How Often Should We Calibrate?
This can vary greatly within an industry or a plant. The manufacturer usually does the initial calibration on its equipment. Subsequent calibrations are to be done by the end user or by the manufacturer as it were. The frequency of recalibration will vary with the type of equipment and the prevailing conditions where the equipment is applied. Deciding when to recalibrate an instrument depends mainly on how well the equipment performs in the application.
As a rule, however, re-calibration should be performed at least once a year. In more critical applications however, the frequency will be much greater.

Common Terms Used in Instrument Calibration: 
Calibration Range
The calibration range of an instrument is defined as the region between the limits within which a quantity is measured, received or transmitted, expressed by stating the lower (LRV) and upper(URV) range values. These limits are defined by the Zero and Span values.
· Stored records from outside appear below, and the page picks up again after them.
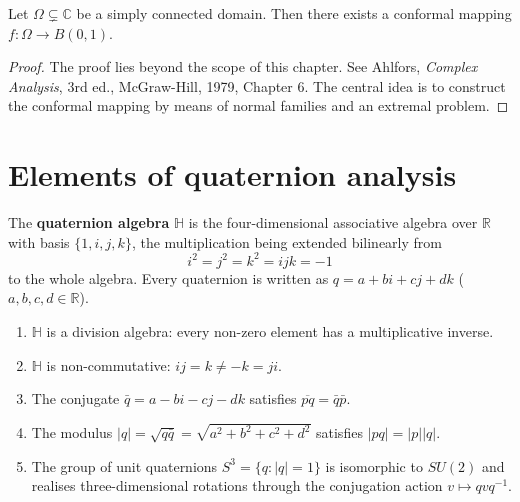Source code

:\begin{theorem}\label{thm:ca_riemann_mapping}
Let $\Omega \subsetneq \mathbb{C}$ be a simply connected domain. Then there exists a conformal mapping $f: \Omega \to B(0, 1)$.
\end{theorem}

\begin{proof}
The proof lies beyond the scope of this chapter. See Ahlfors, \textit{Complex Analysis}, 3rd ed., McGraw-Hill, 1979, Chapter 6. The central idea is to construct the conformal mapping by means of normal families and an extremal problem.
\end{proof}

\section{Elements of quaternion analysis}

\begin{definition}\label{def:ca_quaternion_algebra}
The \textbf{quaternion algebra} $\mathbb{H}$ is the four-dimensional associative algebra over $\mathbb{R}$ with basis $\{1, i, j, k\}$, the multiplication being extended bilinearly from
\[
i^2 = j^2 = k^2 = ijk = -1
\]
to the whole algebra. Every quaternion is written as $q = a + bi + cj + dk$ ($a, b, c, d \in \mathbb{R}$).
\end{definition}

\begin{proposition}\label{prop:ca_quaternion_props}
\begin{enumerate}[label=(\roman*)]
    \item $\mathbb{H}$ is a division algebra: every non-zero element has a multiplicative inverse.
    \item $\mathbb{H}$ is non-commutative: $ij = k \neq -k = ji$.
    \item The conjugate $\bar{q} = a - bi - cj - dk$ satisfies $\overline{pq} = \bar{q} \bar{p}$.
    \item The modulus $|q| = \sqrt{q\bar{q}} = \sqrt{a^2 + b^2 + c^2 + d^2}$ satisfies $|pq| = |p| |q|$.
    \item The group of unit quaternions $S^3 = \{q : |q| = 1\}$ is isomorphic to $SU(2)$ and realises three-dimensional rotations through the conjugation action $v \mapsto qvq^{-1}$.
\end{enumerate}
\end{proposition}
The zero value is the lower end of the range or LRV and the upper range value is the URV. For example if an instrument is to be calibrated to measure pressure in the range 0psig to 400psig, then LRV = 0 and the URV = 400psig. The calibration range is therefore 0 to 400psig.

Span
Span is defined as the algebraic difference between the upper and lower range values.
Span = URV – LRV
For the example considered above, where the calibration range is 0 to 400psig. Then our span = 400 – 0 = 400psig.

Instrument Range
The instrument range refers to the capability of the instrument. It is often the nameplate rating of the instrument. For example an instrument nameplate rating may read: Instrument range 0 -800psig; Output 4 to 20mA.
Never confuse the instrument range with the calibration range. They are two different things. Although our instrument range is 0 – 800psig, we may decide to calibrate it to a range 0 – 400psig or even 0 – 800psig for an application with high input pressure in which case the instrument range becomes the calibration range of the device.

Ranging an Instrument
To range an instrument means to set the lower and upper range values so it responds with the desired sensitivity to changes in input. Suppose we want to use a pressure transmitter to measure pressure in the range 0 -100 bar to give an output of 4 – 20mA. To range this transmitter, we simply set:
0 bar = 4mA
100 bar = 20mA
Closely related to ranging is re-ranging which simply means resetting the lower and upper range values to a different measurement range. For example, suppose we want to re-range the above transmitter to now measure pressure in the range 50 – 150 bar we simply reset as follows:
50 bar = 4mA
150 bar = 20mA.

Zero and Span Adjustments
Zero and Span Adjustments are commonly done on analog and smart instruments. By adjusting both zero and span, we may set the instrument for any range of measurement within the manufacturer’s limits. For most analog instruments, zero and span adjustments are interactive. That is, adjusting one has an effect on the other. Specifically, changes made to the span adjustment almost always alter the instrument’s zero point. An instrument with interactive zero and span adjustments requires much more effort to accurately calibrate, as one must switch back and forth between the lower- and upper-range points repeatedly to adjust for accuracy
For smart instruments however, there is no interaction between the zero and span adjustments.

Five Point Calibration
When calibrating an instrument, as a general rule, the instrument data points should include readings taken at 0%, 25%, 50%, 75% and 100% of the calibration range of the instrument. This is often referred to as a five-point calibration. During a five-point calibration exercise, both upscale(increasing) and down scale(decreasing) testing should be done to determine the repeatability and hysteresis of the particular instrument.

Field Calibration
In field calibration, the instrument is not removed from the process. In fact it remains in its mounting brackets. Field calibration allows the field instrument to be tested or calibrated at the true process and ambient conditions. Calibration done under field conditions is often very different from those done under shop conditions and they even produce different calibration results. Most field instruments have isolating valve manifold that make it easy to disconnect them from the process. After disconnection, the instrument is vented to the atmosphere before the test or calibration signal is applied.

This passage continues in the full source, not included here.